- [WORK INSTRUCTIONS]: Stop at the line that contains "### Swagger Setup". Until then, set down each line of the records exactly, beginning with the first, and skip pictures.

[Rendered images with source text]
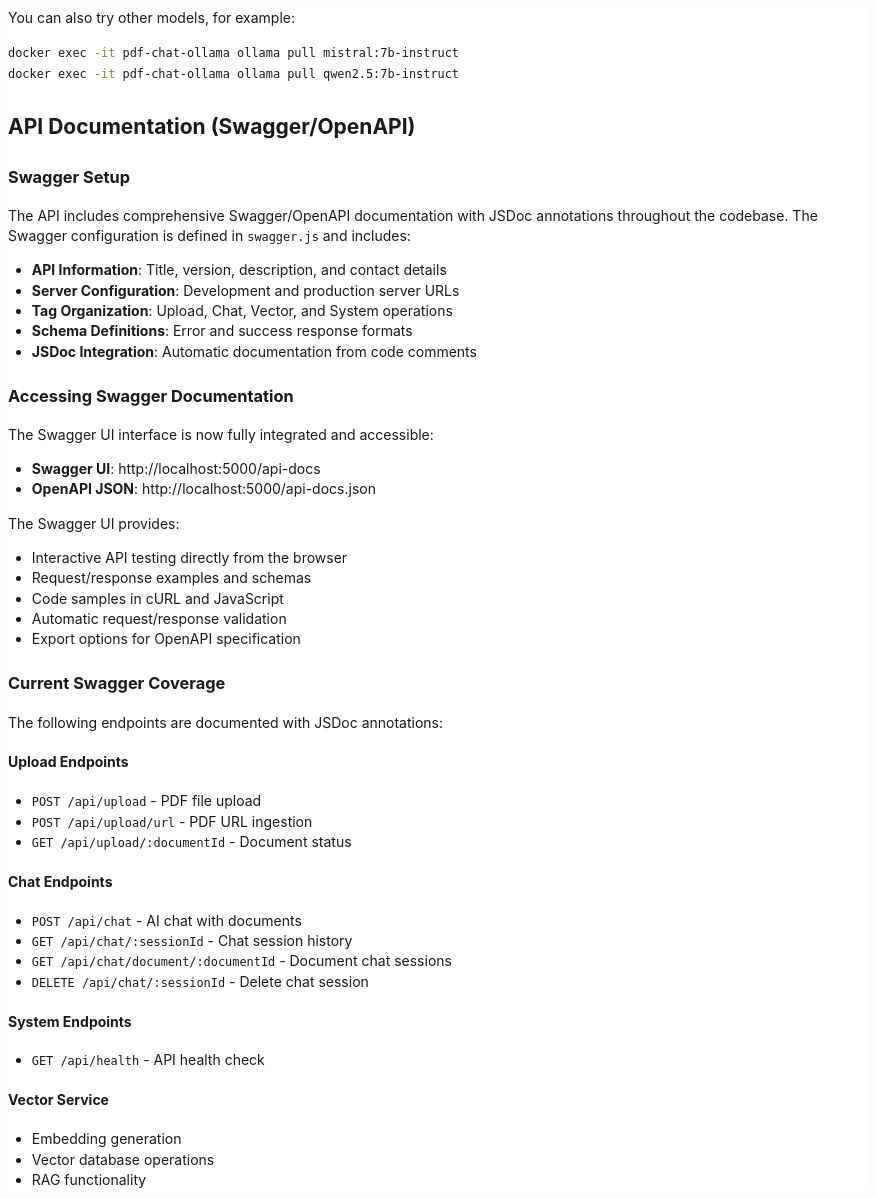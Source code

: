 You can also try other models, for example:
```bash
docker exec -it pdf-chat-ollama ollama pull mistral:7b-instruct
docker exec -it pdf-chat-ollama ollama pull qwen2.5:7b-instruct
```

## API Documentation (Swagger/OpenAPI)

### Swagger Setup

The API includes comprehensive Swagger/OpenAPI documentation with JSDoc annotations throughout the codebase. The Swagger configuration is defined in `swagger.js` and includes:

- **API Information**: Title, version, description, and contact details
- **Server Configuration**: Development and production server URLs
- **Tag Organization**: Upload, Chat, Vector, and System operations
- **Schema Definitions**: Error and success response formats
- **JSDoc Integration**: Automatic documentation from code comments

### Accessing Swagger Documentation

The Swagger UI interface is now fully integrated and accessible:

- **Swagger UI**: http://localhost:5000/api-docs
- **OpenAPI JSON**: http://localhost:5000/api-docs.json

The Swagger UI provides:
- Interactive API testing directly from the browser
- Request/response examples and schemas
- Code samples in cURL and JavaScript
- Automatic request/response validation
- Export options for OpenAPI specification

### Current Swagger Coverage

The following endpoints are documented with JSDoc annotations:

#### Upload Endpoints
- `POST /api/upload` - PDF file upload
- `POST /api/upload/url` - PDF URL ingestion
- `GET /api/upload/:documentId` - Document status

#### Chat Endpoints
- `POST /api/chat` - AI chat with documents
- `GET /api/chat/:sessionId` - Chat session history
- `GET /api/chat/document/:documentId` - Document chat sessions
- `DELETE /api/chat/:sessionId` - Delete chat session

#### System Endpoints
- `GET /api/health` - API health check

#### Vector Service
- Embedding generation
- Vector database operations
- RAG functionality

- [FINISHED EXERCISE]:
Source code

: You can also try other models, for example:
```bash
docker exec -it pdf-chat-ollama ollama pull mistral:7b-instruct
docker exec -it pdf-chat-ollama ollama pull qwen2.5:7b-instruct
```

## API Documentation (Swagger/OpenAPI)

### Swagger Setup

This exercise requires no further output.